Tu commences à comprendre, j'imagine, qu'on n'est pas trop dans un roman de Lauren Weisberger. Et tu as raison.
Sauf qu'en vrai, ça va bien plus loin que ces deux tragédies. Qu'on démarre du Sri-Lanka et qu'on termine dans un petit village au fin fond de l'Isère mais qu'entre temps on se trouver plongés dans la lutte de deux juges idéalistes contre les sociétés de crédits à la consommation. Et là ça se lit comme un polar juridique, on se prend à s'enflammer pour des arrêts de la Cour européenne de justice qui permettent à ces deux cow-boys du Palais de justice de Vienne de mettre la patée à ces profiteurs de misère que sont les Cofinoga et cie.
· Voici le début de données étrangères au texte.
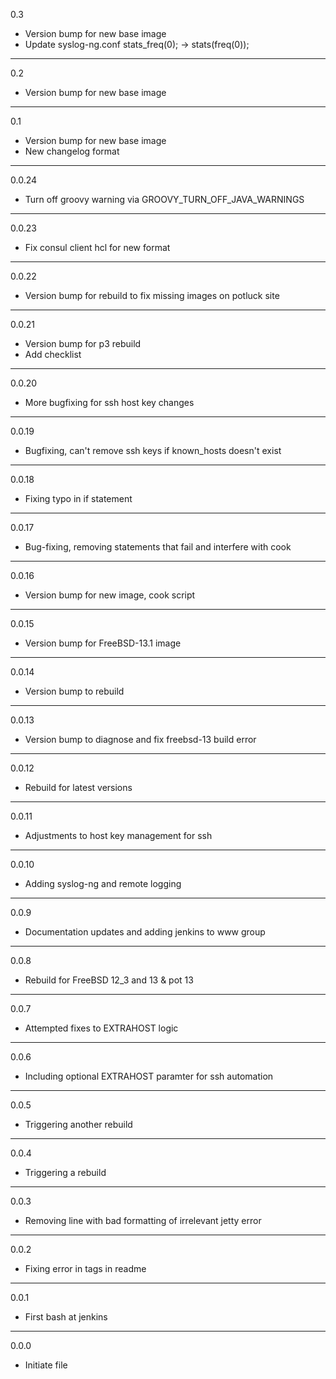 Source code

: 0.3

* Version bump for new base image
* Update syslog-ng.conf stats_freq(0); -> stats(freq(0));

---

0.2

* Version bump for new base image

---

0.1

* Version bump for new base image
* New changelog format

---

0.0.24

* Turn off groovy warning via GROOVY_TURN_OFF_JAVA_WARNINGS

---

0.0.23

* Fix consul client hcl for new format

---

0.0.22

* Version bump for rebuild to fix missing images on potluck site

---

0.0.21

* Version bump for p3 rebuild
* Add checklist

---

0.0.20

* More bugfixing for ssh host key changes

---

0.0.19

* Bugfixing, can't remove ssh keys if known_hosts doesn't exist

---

0.0.18

* Fixing typo in if statement

---

0.0.17

* Bug-fixing, removing statements that fail and interfere with cook

---

0.0.16

* Version bump for new image, cook script

---

0.0.15

* Version bump for FreeBSD-13.1 image

---

0.0.14

* Version bump to rebuild

---

0.0.13

* Version bump to diagnose and fix freebsd-13 build error

---

0.0.12

* Rebuild for latest versions

---

0.0.11

* Adjustments to host key management for ssh

---

0.0.10

* Adding syslog-ng and remote logging

---

0.0.9

* Documentation updates and adding jenkins to www group

---

0.0.8

* Rebuild for FreeBSD 12_3 and 13 & pot 13

---

0.0.7

* Attempted fixes to EXTRAHOST logic

---

0.0.6

* Including optional EXTRAHOST paramter for ssh automation

---

0.0.5

* Triggering another rebuild

---

0.0.4

* Triggering a rebuild

---

0.0.3

* Removing line with bad formatting of irrelevant jetty error

---

0.0.2

* Fixing error in tags in readme

---

0.0.1

* First bash at jenkins

---

0.0.0

* Initiate file

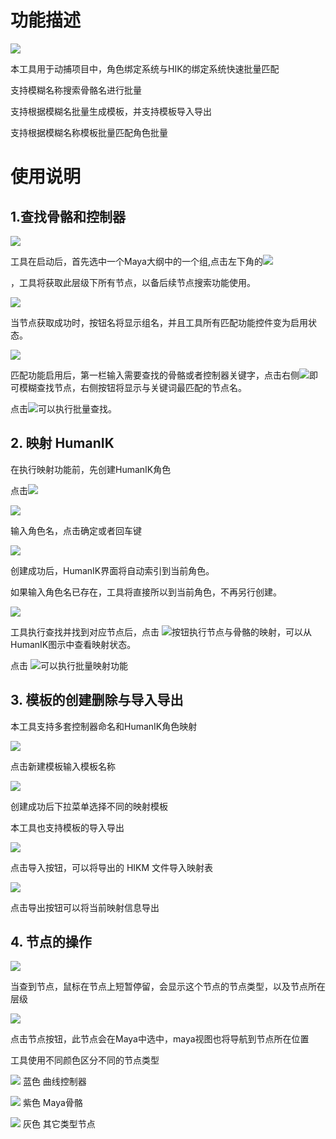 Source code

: # 功能描述

<img src=doc/img/主界面.png>

本工具用于动捕项目中，角色绑定系统与HIK的绑定系统快速批量匹配

支持模糊名称搜索骨骼名进行批量

支持根据模糊名批量生成模板，并支持模板导入导出

支持根据模糊名称模板批量匹配角色批量

# 使用说明

## 1.查找骨骼和控制器

<img src=doc\img\大纲.bmp>

工具在启动后，首先选中一个Maya大纲中的一个组,点击左下角的<img src=doc\doc\img\获取选中的组按钮.bmp>

，工具将获取此层级下所有节点，以备后续节点搜索功能使用。

<img src=doc\img\选中组.bmp>

当节点获取成功时，按钮名将显示组名，并且工具所有匹配功能控件变为启用状态。

<img src=doc\img\映射控件.bmp>

匹配功能启用后，第一栏输入需要查找的骨骼或者控制器关键字，点击右侧<img src=doc\img\向右.bmp>即可模糊查找节点，右侧按钮将显示与关键词最匹配的节点名。

点击<img src=doc\img\批量匹配.bmp>可以执行批量查找。

## 2. 映射 HumanIK

在执行映射功能前，先创建HumanIK角色

点击<img src=doc\img\创建角色.bmp>

<img src=doc\img\创建角色弹窗.bmp>

输入角色名，点击确定或者回车键

<img src=doc\img\创建角色成功.bmp>

创建成功后，HumanIK界面将自动索引到当前角色。

如果输入角色名已存在，工具将直接所以到当前角色，不再另行创建。

<img src=doc\img\映射骨骼.bmp>

工具执行查找并找到对应节点后，点击 <img src=doc\img\向右.bmp>按钮执行节点与骨骼的映射，可以从HumanIK图示中查看映射状态。

点击 <img src=doc\img\批量映射按钮.bmp>可以执行批量映射功能

## 3. 模板的创建删除与导入导出

本工具支持多套控制器命名和HumanIK角色映射

<img src=doc\img\创建模板.bmp>

点击新建模板输入模板名称

<img src=doc\img\下拉菜单.bmp>

创建成功后下拉菜单选择不同的映射模板

本工具也支持模板的导入导出

<img src=doc\img\导入映射.bmp>

点击导入按钮，可以将导出的 HIKM 文件导入映射表

<img src=doc\img\导出.bmp>

点击导出按钮可以将当前映射信息导出

## 4. 节点的操作

<img src=doc\img\节点提示.bmp>

当查到节点，鼠标在节点上短暂停留，会显示这个节点的节点类型，以及节点所在层级

<img src=doc\img\点选节点.bmp>

点击节点按钮，此节点会在Maya中选中，maya视图也将导航到节点所在位置

工具使用不同颜色区分不同的节点类型

<img src=doc\img\蓝色节点.bmp> 蓝色 曲线控制器

<img src=doc\img\骨骼节点.bmp> 紫色 Maya骨骼

<img src=doc\img\灰色.bmp> 灰色 其它类型节点
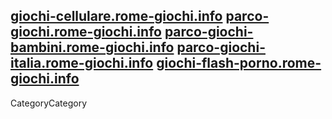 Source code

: <a href= http://giochi-cellulare.rome-giochi.info/index.html >giochi-cellulare.rome-giochi.info</a>
<a href= http://parco-giochi.rome-giochi.info/index.html >parco-giochi.rome-giochi.info</a>
<a href= http://parco-giochi-bambini.rome-giochi.info/index.html >parco-giochi-bambini.rome-giochi.info</a>
<a href= http://parco-giochi-italia.rome-giochi.info/index.html >parco-giochi-italia.rome-giochi.info</a>
<a href= http://giochi-flash-porno.rome-giochi.info/index.html >giochi-flash-porno.rome-giochi.info</a>
----
CategoryCategory
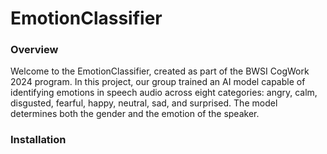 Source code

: # EmotionClassifier

### Overview
Welcome to the EmotionClassifier, created as part of the BWSI CogWork 2024 program. In this project, our group trained an AI model capable of identifying emotions in speech audio across eight categories: angry, calm, disgusted, fearful, happy, neutral, sad, and surprised. The model determines both the gender and the emotion of the speaker.

### Installation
L'un de ces deux juges s'appelle Juliette.
C'est la soeur d'Hélène.
Juliette, comme la petite fille emportée par la vague.
Voilà, que dire de plus si ce n'est que le style est épuré, que les mots ont tous une importance capitale, qu'il n'y a pas une virgule de trop ni un effet qui paraisse surfait ? Que dire si ce n'est que ce sont d'autres vies que la sienne et que dans ces vies il y a forcément un peu de la notre ?
Si, je citerai ma copine Julie qui jouit du coude cette fois-ci: "Carrère est le plus grand écrivain français vivant".
Elle n'exagère jamais ma copine Julie.